State v. Brown, 2 CA-CR 2016-0018

Decision Date12 January 2017
Docket NumberNo. 2 CA-CR 2016-0018,2 CA-CR 2016-0018
PartiesTHE STATE OF ARIZONA, Appellee, v. DAVID WAYNE BROWN, Appellant.
CourtArizona Court of Appeals

THIS DECISION DOES NOT CREATE LEGAL PRECEDENT AND MAY NOT BE CITED EXCEPT AS AUTHORIZED BY APPLICABLE RULES.

NOT FOR PUBLICATION

See Ariz. R. Sup. Ct. 111(c)(1); Ariz. R. Crim. P. 31.24.

Appeal from the superior Court in Pima County

No. CR20141321001

The Honorable Howard Fell, Judge Pro Tempore

AFFIRMED

COUNSEL

Mark Brnovich, Arizona Attorney General

Joseph T. Maziarz, Section Chief Counsel, Phoenix

By Tanja K. Kelly, Assistant Attorney General, Tucson

Counsel for Appellee

Steven R. Sonenberg, Pima County Public Defender

By David J. Euchner, Assistant Public Defender, Tucson

Counsel for Appellant

MEMORANDUM DECISION

Judge Vásquez authored the decision of the Court, in which Presiding Judge Howard and Chief Judge Eckerstrom concurred.

VÁSQUEZ, Judge:

¶1 After a jury trial, David Brown was convicted of three counts of armed robbery. The trial court sentenced him to concurrent prison terms of 9.25 years. On appeal, Brown argues the state presented insufficient evidence to support his convictions. He also contends the court erred by giving a jury instruction that commented on the evidence. For the following reasons, we affirm.

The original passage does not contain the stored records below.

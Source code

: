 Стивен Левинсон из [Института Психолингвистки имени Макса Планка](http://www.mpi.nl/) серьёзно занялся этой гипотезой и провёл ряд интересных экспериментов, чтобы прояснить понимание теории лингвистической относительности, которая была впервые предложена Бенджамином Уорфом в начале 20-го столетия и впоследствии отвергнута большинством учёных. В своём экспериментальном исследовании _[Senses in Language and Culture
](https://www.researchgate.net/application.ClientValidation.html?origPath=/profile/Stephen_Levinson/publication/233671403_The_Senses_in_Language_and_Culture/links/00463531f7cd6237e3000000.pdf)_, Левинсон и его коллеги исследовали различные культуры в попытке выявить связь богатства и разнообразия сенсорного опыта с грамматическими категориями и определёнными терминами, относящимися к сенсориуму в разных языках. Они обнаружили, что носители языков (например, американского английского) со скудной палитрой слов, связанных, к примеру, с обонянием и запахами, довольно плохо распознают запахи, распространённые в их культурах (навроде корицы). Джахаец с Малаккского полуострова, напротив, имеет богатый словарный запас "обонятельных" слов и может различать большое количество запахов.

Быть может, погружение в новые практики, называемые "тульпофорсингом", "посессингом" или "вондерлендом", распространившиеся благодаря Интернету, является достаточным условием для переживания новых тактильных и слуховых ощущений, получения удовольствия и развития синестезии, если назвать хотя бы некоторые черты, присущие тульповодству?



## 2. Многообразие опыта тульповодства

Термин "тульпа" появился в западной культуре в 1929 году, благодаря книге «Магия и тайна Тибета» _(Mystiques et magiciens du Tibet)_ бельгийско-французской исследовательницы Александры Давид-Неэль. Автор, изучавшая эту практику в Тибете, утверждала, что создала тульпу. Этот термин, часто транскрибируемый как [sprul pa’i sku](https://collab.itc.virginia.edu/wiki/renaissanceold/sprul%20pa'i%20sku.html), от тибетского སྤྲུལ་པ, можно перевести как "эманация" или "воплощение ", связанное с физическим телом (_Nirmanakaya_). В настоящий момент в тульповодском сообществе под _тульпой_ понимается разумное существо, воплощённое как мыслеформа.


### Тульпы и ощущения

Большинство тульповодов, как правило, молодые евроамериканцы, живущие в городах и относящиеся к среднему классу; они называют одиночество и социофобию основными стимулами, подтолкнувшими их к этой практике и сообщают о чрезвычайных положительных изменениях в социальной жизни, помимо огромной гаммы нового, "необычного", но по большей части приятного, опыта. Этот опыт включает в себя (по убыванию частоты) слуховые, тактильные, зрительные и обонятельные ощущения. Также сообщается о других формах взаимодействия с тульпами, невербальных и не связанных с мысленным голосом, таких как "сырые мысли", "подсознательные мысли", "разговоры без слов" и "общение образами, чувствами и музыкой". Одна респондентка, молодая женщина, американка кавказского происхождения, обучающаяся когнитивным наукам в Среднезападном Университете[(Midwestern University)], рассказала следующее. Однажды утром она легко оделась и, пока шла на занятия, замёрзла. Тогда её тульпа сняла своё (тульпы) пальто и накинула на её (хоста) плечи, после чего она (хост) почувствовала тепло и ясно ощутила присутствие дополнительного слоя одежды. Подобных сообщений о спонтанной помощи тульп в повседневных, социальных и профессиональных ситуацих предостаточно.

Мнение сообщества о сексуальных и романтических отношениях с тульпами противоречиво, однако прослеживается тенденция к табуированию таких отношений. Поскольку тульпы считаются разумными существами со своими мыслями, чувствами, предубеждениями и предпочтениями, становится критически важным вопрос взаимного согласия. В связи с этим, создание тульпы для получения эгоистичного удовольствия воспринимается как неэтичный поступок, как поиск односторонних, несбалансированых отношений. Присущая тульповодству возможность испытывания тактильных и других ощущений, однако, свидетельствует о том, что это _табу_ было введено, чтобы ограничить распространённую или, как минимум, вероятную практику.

Factual and Procedural Background

¶2 We view the facts and all reasonable inferences therefrom in the light most favorable to upholding Brown's convictions. See State v. Almaguer, 232 Ariz. 190, ¶ 2, 303 P.3d 84, 86 (App. 2013). One night in April 2013, Brown walked into a convenience store in east Tucson and asked the clerk, D.S., for cigarettes. As D.S. rang up the cigarettes, Brown demanded money from the cash register. D.S. noticed a bulge in Brown's pocket, which Brown was grabbing at as he told D.S. that he had a gun. After Brown threatened to shoot, D.S. gave Brown the cigarettes and approximately $100 cash.

¶3 The next night, Brown walked into another eastside convenience store, asked for cigarettes, and then demanded money. Brown told the clerk, K.L., that he had a gun, and he "put[] his hand in his pocket to indicate" as much. K.L. complied, and Brown left with the cigarettes and less than $30 cash.

¶4 The following night, Brown walked into another eastside convenience store, asked for a couple packs of cigarettes, and then told the clerk, Z.T., to "open up the register." Brown threatened to shoot, and Z.T. noticed a "gun shaped" bulge in Brown's waist area that he kept grabbing. After Z.T. pretended topress a panic button to alert the police, Brown grabbed the cigarettes off the counter, along with some nearby candy, and left the store.

¶5 A grand jury indicted Brown for three counts of armed robbery. He was convicted as charged and sentenced as described above. This appeal followed. We have jurisdiction pursuant to A.R.S. §§ 12-120.21(A)(1), 13-4031, and 13-4033(A)(1).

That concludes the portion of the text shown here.